Lendo o Facebook, é sim meio chato 49% postando BBMP! e outros 49% dando força ao Vitória num discurso retotônico. Mas, pra mim, insuportável mesmo são os 2% restantes reclamando que nem uns intelectualóides neuróticos porque os outros gostam tanto assim de futebol. Deixa a galera lá, minha gente, na moral mesmo. Se você se ressente porque as pessoas aplicam a energia delas com algo que não traz nada de positivo para sociedade, guarde sua indignação para o momento em que tivermos algo de positivo a ser feito e para FAZER, nem que seja motivar o outro a se importar com o coletivo.

Eu me assusto um pouco com esse furdunço, sim, mas porque eu me sinto uma falsa moça séria e profunda quando eu noto que me empolgo com coisas tão diferentes. Semana passada, por exemplo, era eu quem estava esfuziante, mas porque o Sarkozy tinha perdido a presidência da França. Chorei de emoção assistindo à votação da união civil igualitária pelo Supremo Tribunal Federal e sou capaz de acabar com a noite de todo mundo discursando pesadamente sobre péssimo curso que a nossa política cultural está tomando nas mãos da incompetente Ana de Hollanda. Minhas paixões são outras e posso ser tão sanguínea ou sem noção quanto o meu vizinho que passa buzinando e berrando Baêa!!!! 

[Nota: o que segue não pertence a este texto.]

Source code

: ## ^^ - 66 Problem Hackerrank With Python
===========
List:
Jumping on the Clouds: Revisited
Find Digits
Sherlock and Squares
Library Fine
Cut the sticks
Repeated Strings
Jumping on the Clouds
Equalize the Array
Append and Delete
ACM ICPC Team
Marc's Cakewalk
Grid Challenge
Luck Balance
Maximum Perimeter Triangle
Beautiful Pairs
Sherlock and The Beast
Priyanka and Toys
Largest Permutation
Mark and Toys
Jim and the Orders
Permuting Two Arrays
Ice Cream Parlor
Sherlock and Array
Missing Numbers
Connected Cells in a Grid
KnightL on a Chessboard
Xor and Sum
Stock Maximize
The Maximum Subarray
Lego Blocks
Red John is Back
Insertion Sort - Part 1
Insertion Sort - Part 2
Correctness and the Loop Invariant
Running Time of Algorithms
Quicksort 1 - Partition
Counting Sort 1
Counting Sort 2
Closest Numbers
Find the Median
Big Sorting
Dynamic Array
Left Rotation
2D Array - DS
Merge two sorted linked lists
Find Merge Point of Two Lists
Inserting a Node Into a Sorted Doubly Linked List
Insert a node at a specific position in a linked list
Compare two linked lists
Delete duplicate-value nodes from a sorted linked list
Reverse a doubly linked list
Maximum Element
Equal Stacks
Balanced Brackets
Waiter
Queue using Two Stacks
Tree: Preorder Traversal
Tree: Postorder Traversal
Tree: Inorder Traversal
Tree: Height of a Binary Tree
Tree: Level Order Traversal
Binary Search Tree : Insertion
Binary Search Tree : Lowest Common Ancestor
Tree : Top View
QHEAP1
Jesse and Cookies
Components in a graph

O que me dá cansaço é quando as pessoas supõem que paixões como as minhas me fazem superior aos outros seres humanos por envolverem política, cultura, direitos humanos ou algo que o valha. A minha paixão pode ser tão inócua para a melhoria do entorno quanto eu sacudir ensandecidamente o bandeirão na janela como fazia o meu ex-namorado, se eu não levar isso adiante. Uma bandeira hasteada não muda o mundo de ninguém, pouco importando qual a insígnia  impressa nela.

Seriedade é essencial para fazer algo importante da vida. Mas um pouco de alegria boba nunca fez mal a ninguém...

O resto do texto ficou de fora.